Ksman, what is your opinion on Torem? From the bit I’ve read about it seems to be just as much if not more effective than clomid for kick starting Lh and Fsh production post cycle. Without clomids harsh sides? Anyone have experience using Torem?

[quote]KSman wrote:
Then used fine needle aspiration to sample intratesticular testosterone [ITT] [ouch!] [/quote]

Yes, I remember…
http://press.endocrine.org/doi/abs/10.1210/jc.2004-0802
…maybe the only one study with testicular biopsy tissue from healthy men…
looks terrible when you are just reading about it

Ok, that study find that LH and FSH were suppressed on second day, so accordingly that, it can be concluded that hCG might start from the beginning.
…Maybe it’s the safest way … and maybe slow path to desensitization (if cycle lasts 12 weeks or longer?)…who knows?..,not me.
The above study lasted only three weeks, must be taken into account.

[quote]KSman wrote:
Same for SERM. [/quote]
So your recommendation is that SERM (Nolvadex) must be used 20 mg of ED throughout the cycle until the end of the PCT?

Sorry, I do not want to be boring … just really interested in your opinion

Cheerful greetings

[quote]laxtreme56 wrote:
Ksman, what is your opinion on Torem?
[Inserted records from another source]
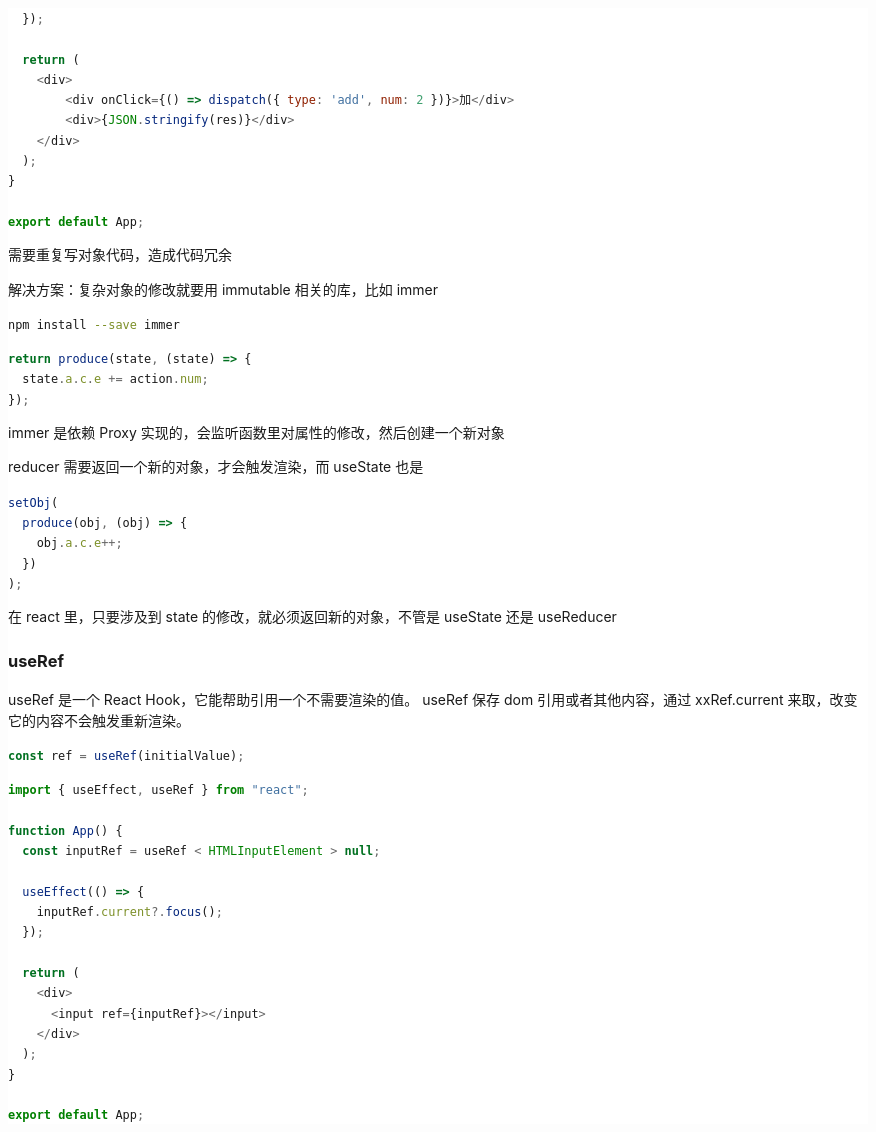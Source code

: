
 ```javascript
  });

  return (
    <div>
        <div onClick={() => dispatch({ type: 'add', num: 2 })}>加</div>
        <div>{JSON.stringify(res)}</div>
    </div>
  );
}

export default App;

```

需要重复写对象代码，造成代码冗余

解决方案：复杂对象的修改就要用 immutable 相关的库，比如 immer

```bash
npm install --save immer
```

```javascript
return produce(state, (state) => {
  state.a.c.e += action.num;
});
```

immer 是依赖 Proxy 实现的，会监听函数里对属性的修改，然后创建一个新对象

reducer 需要返回一个新的对象，才会触发渲染，而 useState 也是

```javascript
setObj(
  produce(obj, (obj) => {
    obj.a.c.e++;
  })
);
```

在 react 里，只要涉及到 state 的修改，就必须返回新的对象，不管是 useState 还是 useReducer

### useRef

useRef 是一个 React Hook，它能帮助引用一个不需要渲染的值。
useRef 保存 dom 引用或者其他内容，通过 xxRef.current 来取，改变它的内容不会触发重新渲染。

```javascript
const ref = useRef(initialValue);
```

```javascript
import { useEffect, useRef } from "react";

function App() {
  const inputRef = useRef < HTMLInputElement > null;

  useEffect(() => {
    inputRef.current?.focus();
  });

  return (
    <div>
      <input ref={inputRef}></input>
    </div>
  );
}

export default App;
```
From the bit I’ve read about it seems to be just as much if not more effective than clomid for kick starting Lh and Fsh production post cycle. Without clomids harsh sides? Anyone have experience using Torem?[/quote]

i don’t think Tore is as good as tamoxifen or clomiphene for raising LH or testosterone…
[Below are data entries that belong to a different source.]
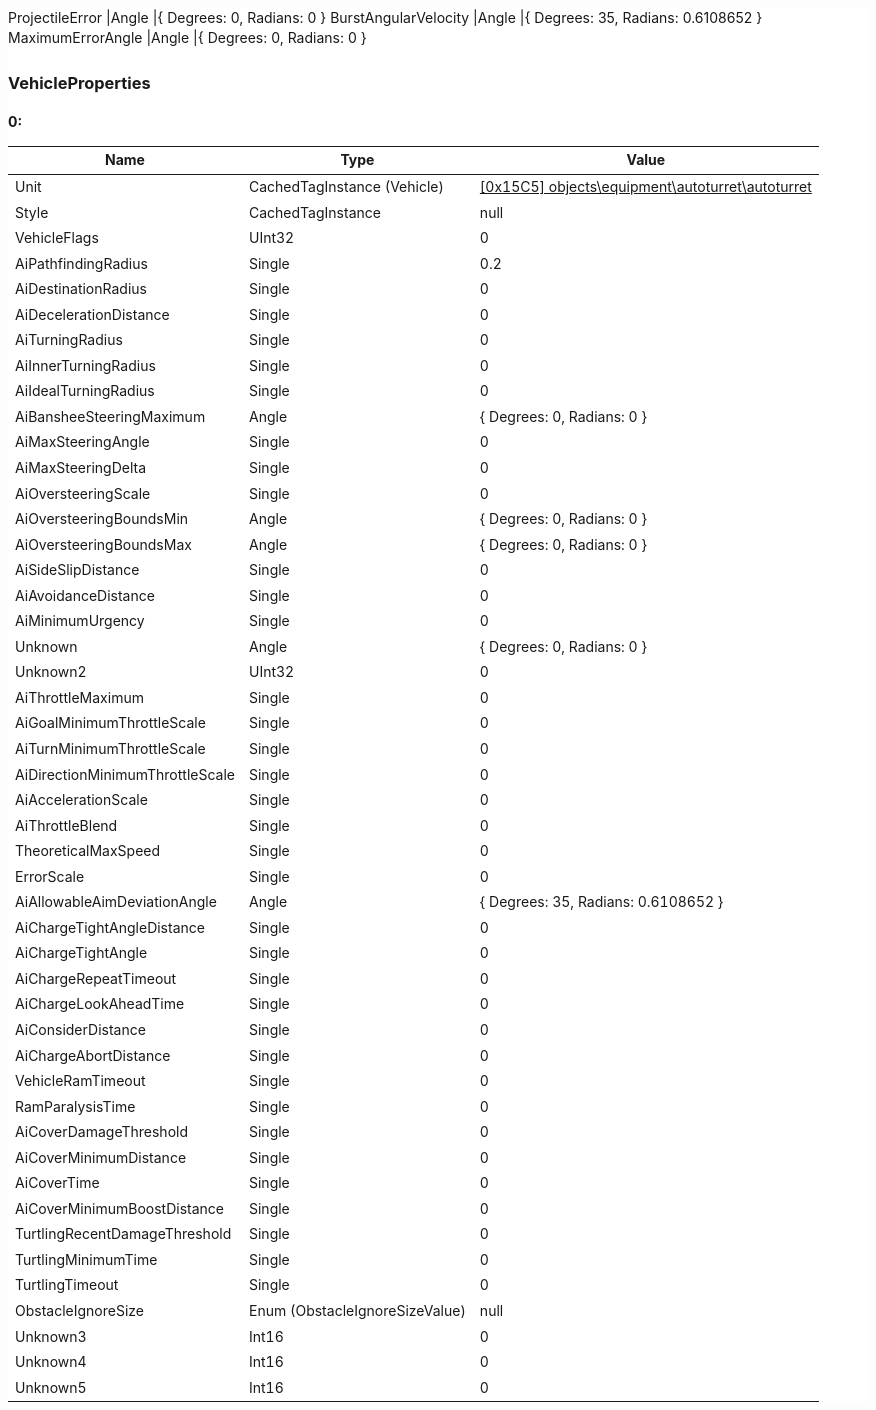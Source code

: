 ProjectileError	|Angle	|{ Degrees: 0, Radians: 0 }
BurstAngularVelocity	|Angle	|{ Degrees: 35, Radians: 0.6108652 }
MaximumErrorAngle	|Angle	|{ Degrees: 0, Radians: 0 }


### VehicleProperties

**0:**

Name	| Type	| Value
---	|---	|---	|
Unit	|CachedTagInstance (Vehicle)	|[[0x15C5] objects\equipment\autoturret\autoturret](../Vehicle/15C5.md)
Style	|CachedTagInstance	|null
VehicleFlags	|UInt32	|0
AiPathfindingRadius	|Single	|0.2
AiDestinationRadius	|Single	|0
AiDecelerationDistance	|Single	|0
AiTurningRadius	|Single	|0
AiInnerTurningRadius	|Single	|0
AiIdealTurningRadius	|Single	|0
AiBansheeSteeringMaximum	|Angle	|{ Degrees: 0, Radians: 0 }
AiMaxSteeringAngle	|Single	|0
AiMaxSteeringDelta	|Single	|0
AiOversteeringScale	|Single	|0
AiOversteeringBoundsMin	|Angle	|{ Degrees: 0, Radians: 0 }
AiOversteeringBoundsMax	|Angle	|{ Degrees: 0, Radians: 0 }
AiSideSlipDistance	|Single	|0
AiAvoidanceDistance	|Single	|0
AiMinimumUrgency	|Single	|0
Unknown	|Angle	|{ Degrees: 0, Radians: 0 }
Unknown2	|UInt32	|0
AiThrottleMaximum	|Single	|0
AiGoalMinimumThrottleScale	|Single	|0
AiTurnMinimumThrottleScale	|Single	|0
AiDirectionMinimumThrottleScale	|Single	|0
AiAccelerationScale	|Single	|0
AiThrottleBlend	|Single	|0
TheoreticalMaxSpeed	|Single	|0
ErrorScale	|Single	|0
AiAllowableAimDeviationAngle	|Angle	|{ Degrees: 35, Radians: 0.6108652 }
AiChargeTightAngleDistance	|Single	|0
AiChargeTightAngle	|Single	|0
AiChargeRepeatTimeout	|Single	|0
AiChargeLookAheadTime	|Single	|0
AiConsiderDistance	|Single	|0
AiChargeAbortDistance	|Single	|0
VehicleRamTimeout	|Single	|0
RamParalysisTime	|Single	|0
AiCoverDamageThreshold	|Single	|0
AiCoverMinimumDistance	|Single	|0
AiCoverTime	|Single	|0
AiCoverMinimumBoostDistance	|Single	|0
TurtlingRecentDamageThreshold	|Single	|0
TurtlingMinimumTime	|Single	|0
TurtlingTimeout	|Single	|0
ObstacleIgnoreSize	|Enum (ObstacleIgnoreSizeValue)	|null
Unknown3	|Int16	|0
Unknown4	|Int16	|0
Unknown5	|Int16	|0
however, it seems to have less side effects and might be even more effective in raising HDL, among other things. i believe i posted a study that compared nolva, tore and ralox in the beginning of this thread…

[quote]Vardas wrote:

[quote]KSman wrote:
Same for SERM. [/quote]
So your recommendation is that SERM (Nolvadex) must be used 20 mg of ED throughout the cycle until the end of the PCT?

Sorry, I do not want to be boring … just really interested in your opinion

Cheerful greetings[/quote]

Exactly. If you do not allow the testes to shutdown and shrink, then you do not need to recover form and function during PCT. At that point you transition the testes back to your own natural LH. So PCT then is about tapering off of the SERM and the testes have LH all of the time. You do not want your LH levels dropping * during the transition because that is the wring signal and you use a little anastrozole to ensure that estrogen rebound does not crash the party.

  • by using low doses of SERM, LH will not be excessive and LH level disruption during PCT is reduced. 20mg EOD may be more than enough!

Idealy, one would test LH/FSH during the cycle and might know baseline levels too. But very few will do that.